Problem to solve: What is needed here is an exact repetition of the records below, beginning at the line that has "Dibesarkan saat pengenal" and stopping after the line that has "IOError Dibesarkan saat".

Dataset excerpts
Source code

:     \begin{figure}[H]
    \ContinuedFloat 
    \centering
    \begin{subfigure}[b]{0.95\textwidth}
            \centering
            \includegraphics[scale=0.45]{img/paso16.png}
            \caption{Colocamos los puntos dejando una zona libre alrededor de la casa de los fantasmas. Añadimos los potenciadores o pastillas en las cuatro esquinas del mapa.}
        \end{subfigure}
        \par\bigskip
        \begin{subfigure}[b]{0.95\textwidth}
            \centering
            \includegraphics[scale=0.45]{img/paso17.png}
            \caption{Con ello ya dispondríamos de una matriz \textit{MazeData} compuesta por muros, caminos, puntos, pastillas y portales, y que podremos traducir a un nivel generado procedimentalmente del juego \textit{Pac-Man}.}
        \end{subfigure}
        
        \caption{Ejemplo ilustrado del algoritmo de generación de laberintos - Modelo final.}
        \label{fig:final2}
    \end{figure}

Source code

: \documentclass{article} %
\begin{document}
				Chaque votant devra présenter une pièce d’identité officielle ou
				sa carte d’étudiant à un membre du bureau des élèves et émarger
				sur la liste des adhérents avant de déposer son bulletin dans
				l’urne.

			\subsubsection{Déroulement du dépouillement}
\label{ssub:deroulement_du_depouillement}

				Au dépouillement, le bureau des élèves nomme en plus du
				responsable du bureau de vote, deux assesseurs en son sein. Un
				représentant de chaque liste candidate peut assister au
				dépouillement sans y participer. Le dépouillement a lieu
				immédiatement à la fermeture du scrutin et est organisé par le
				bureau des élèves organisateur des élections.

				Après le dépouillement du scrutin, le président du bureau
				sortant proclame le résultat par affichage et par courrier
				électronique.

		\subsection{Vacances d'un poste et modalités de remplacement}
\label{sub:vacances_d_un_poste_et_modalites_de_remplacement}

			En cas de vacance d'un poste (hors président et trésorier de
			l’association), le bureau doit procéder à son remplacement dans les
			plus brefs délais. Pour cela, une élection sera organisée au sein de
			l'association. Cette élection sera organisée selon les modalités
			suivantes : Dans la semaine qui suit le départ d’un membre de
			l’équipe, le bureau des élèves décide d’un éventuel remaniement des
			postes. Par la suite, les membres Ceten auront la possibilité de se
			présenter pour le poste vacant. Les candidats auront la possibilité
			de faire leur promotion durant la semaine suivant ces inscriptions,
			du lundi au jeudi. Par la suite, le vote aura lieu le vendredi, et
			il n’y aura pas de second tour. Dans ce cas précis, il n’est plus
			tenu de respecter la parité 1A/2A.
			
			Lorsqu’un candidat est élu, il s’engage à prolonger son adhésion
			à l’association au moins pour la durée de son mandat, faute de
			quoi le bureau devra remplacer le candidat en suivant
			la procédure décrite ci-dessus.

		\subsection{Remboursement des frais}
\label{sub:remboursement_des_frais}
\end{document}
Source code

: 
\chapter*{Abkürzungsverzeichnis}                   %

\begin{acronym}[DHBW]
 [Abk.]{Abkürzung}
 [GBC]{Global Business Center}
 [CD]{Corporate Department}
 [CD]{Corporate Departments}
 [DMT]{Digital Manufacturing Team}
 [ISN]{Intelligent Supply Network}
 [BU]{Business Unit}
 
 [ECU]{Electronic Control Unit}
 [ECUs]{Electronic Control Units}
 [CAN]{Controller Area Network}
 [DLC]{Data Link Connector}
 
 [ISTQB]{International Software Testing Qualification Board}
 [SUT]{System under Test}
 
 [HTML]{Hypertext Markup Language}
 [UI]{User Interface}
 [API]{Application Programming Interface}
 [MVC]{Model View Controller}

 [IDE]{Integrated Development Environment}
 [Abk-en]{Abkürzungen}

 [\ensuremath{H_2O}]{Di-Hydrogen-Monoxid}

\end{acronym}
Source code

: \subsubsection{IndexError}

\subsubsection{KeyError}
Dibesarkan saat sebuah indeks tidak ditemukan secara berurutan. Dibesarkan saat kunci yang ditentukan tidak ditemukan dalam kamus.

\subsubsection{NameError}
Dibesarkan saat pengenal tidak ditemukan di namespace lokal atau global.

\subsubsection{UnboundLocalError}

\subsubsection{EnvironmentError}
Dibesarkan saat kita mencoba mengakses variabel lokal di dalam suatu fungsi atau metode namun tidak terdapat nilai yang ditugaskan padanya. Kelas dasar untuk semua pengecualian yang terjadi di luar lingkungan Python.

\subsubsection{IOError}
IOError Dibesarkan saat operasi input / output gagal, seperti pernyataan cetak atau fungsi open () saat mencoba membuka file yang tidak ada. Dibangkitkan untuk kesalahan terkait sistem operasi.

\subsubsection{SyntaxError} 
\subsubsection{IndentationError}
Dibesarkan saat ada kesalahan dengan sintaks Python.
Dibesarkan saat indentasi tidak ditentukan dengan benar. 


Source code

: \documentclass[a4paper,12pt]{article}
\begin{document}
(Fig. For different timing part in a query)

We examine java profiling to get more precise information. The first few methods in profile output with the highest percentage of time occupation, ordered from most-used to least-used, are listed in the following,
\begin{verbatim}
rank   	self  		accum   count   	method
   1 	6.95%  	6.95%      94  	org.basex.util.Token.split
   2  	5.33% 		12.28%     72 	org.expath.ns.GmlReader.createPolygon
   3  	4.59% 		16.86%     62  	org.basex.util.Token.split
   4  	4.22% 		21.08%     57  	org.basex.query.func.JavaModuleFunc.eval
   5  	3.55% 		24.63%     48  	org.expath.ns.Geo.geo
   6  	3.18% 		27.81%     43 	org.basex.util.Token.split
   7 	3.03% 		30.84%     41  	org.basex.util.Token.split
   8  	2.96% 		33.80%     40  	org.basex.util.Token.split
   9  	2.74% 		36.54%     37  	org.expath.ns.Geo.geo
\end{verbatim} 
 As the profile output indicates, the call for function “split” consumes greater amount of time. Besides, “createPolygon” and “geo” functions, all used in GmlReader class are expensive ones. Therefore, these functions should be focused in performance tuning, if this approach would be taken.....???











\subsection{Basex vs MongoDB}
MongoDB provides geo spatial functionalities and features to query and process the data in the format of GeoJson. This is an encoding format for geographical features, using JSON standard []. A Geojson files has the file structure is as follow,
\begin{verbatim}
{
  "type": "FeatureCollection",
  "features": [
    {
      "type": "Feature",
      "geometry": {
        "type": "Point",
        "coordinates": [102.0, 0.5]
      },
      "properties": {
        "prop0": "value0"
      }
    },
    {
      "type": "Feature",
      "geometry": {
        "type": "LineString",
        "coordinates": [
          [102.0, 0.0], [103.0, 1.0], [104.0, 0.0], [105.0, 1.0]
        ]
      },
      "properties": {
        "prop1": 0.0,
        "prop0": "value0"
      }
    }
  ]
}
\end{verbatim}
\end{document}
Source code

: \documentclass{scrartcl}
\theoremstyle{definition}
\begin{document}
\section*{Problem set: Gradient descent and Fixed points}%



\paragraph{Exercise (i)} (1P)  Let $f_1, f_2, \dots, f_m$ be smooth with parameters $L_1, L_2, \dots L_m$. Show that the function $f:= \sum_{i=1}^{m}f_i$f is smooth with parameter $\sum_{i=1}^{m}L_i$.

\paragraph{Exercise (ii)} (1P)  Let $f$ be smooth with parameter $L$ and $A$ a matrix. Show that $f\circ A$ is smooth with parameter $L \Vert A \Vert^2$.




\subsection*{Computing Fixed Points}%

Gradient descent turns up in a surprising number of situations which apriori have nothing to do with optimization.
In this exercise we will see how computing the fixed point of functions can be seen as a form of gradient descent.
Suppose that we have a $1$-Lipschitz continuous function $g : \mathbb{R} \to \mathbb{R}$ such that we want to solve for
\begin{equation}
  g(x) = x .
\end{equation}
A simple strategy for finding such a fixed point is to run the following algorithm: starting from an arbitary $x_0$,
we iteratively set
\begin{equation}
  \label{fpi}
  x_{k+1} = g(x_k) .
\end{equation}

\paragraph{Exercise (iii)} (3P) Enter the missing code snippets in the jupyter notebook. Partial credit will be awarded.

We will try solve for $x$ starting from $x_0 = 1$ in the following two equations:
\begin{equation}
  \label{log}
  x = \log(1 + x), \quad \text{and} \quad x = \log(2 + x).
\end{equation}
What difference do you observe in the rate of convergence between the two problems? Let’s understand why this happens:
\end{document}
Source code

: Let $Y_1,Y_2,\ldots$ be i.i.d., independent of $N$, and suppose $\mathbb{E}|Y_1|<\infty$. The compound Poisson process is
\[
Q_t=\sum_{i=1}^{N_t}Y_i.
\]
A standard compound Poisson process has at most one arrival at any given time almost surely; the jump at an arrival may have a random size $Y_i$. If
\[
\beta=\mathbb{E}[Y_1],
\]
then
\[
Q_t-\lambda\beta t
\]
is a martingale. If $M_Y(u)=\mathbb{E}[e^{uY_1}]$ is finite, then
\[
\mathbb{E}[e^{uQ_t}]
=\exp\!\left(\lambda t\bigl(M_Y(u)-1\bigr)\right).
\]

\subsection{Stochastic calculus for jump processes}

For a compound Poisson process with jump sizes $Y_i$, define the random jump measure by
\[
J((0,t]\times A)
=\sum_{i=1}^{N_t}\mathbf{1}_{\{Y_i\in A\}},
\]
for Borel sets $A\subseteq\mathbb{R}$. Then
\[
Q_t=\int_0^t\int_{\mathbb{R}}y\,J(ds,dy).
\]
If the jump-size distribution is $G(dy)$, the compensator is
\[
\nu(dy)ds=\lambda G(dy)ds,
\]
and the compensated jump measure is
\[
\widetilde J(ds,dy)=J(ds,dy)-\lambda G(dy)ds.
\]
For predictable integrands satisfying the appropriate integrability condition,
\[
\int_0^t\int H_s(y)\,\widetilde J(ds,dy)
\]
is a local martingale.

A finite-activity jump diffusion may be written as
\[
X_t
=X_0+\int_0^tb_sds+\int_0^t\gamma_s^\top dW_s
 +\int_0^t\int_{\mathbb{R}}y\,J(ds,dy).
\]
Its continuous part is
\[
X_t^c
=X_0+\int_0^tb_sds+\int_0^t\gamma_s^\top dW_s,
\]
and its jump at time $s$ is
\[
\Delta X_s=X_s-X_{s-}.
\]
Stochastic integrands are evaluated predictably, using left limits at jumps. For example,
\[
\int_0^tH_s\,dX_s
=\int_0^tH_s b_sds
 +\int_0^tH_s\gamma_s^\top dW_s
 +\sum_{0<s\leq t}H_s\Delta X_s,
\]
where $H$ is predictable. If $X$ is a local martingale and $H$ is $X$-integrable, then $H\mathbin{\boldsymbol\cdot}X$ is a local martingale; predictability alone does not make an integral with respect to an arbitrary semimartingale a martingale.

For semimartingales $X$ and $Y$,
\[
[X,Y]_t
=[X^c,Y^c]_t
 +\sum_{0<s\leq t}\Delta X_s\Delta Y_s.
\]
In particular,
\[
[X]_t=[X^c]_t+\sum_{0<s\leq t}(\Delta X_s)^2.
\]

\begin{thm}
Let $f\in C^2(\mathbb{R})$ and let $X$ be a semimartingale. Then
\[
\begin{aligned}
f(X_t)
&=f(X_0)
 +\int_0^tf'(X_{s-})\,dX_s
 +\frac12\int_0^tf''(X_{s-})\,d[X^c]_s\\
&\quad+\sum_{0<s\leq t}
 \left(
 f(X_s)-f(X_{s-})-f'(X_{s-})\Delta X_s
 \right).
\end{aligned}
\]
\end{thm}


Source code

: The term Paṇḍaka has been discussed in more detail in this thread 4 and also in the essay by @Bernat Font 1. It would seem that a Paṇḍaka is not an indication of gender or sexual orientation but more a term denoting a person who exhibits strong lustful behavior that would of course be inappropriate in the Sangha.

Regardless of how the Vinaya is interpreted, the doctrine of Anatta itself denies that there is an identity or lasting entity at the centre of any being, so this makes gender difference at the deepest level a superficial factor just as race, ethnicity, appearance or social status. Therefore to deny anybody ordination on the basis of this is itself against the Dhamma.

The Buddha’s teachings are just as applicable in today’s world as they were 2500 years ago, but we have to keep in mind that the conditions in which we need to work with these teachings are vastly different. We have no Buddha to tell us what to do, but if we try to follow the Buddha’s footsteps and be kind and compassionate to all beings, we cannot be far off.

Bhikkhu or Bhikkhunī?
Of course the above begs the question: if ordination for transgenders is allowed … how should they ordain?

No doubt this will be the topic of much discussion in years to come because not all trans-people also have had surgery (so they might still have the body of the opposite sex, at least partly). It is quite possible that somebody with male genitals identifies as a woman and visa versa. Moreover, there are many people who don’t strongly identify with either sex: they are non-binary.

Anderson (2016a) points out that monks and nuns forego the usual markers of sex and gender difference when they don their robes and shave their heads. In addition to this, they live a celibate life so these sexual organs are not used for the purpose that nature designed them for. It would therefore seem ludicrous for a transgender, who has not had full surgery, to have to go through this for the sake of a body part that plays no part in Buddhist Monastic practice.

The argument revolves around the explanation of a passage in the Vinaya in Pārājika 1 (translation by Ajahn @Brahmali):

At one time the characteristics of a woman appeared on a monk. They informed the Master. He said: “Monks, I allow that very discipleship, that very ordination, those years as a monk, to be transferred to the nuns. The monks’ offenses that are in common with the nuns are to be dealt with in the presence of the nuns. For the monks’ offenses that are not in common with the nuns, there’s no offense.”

Answer to this exercise:
Dibesarkan saat pengenal tidak ditemukan di namespace lokal atau global.

\subsubsection{UnboundLocalError}

\subsubsection{EnvironmentError}
Dibesarkan saat kita mencoba mengakses variabel lokal di dalam suatu fungsi atau metode namun tidak terdapat nilai yang ditugaskan padanya. Kelas dasar untuk semua pengecualian yang terjadi di luar lingkungan Python.

\subsubsection{IOError}
IOError Dibesarkan saat operasi input / output gagal, seperti pernyataan cetak atau fungsi open () saat mencoba membuka file yang tidak ada. Dibangkitkan untuk kesalahan terkait sistem operasi.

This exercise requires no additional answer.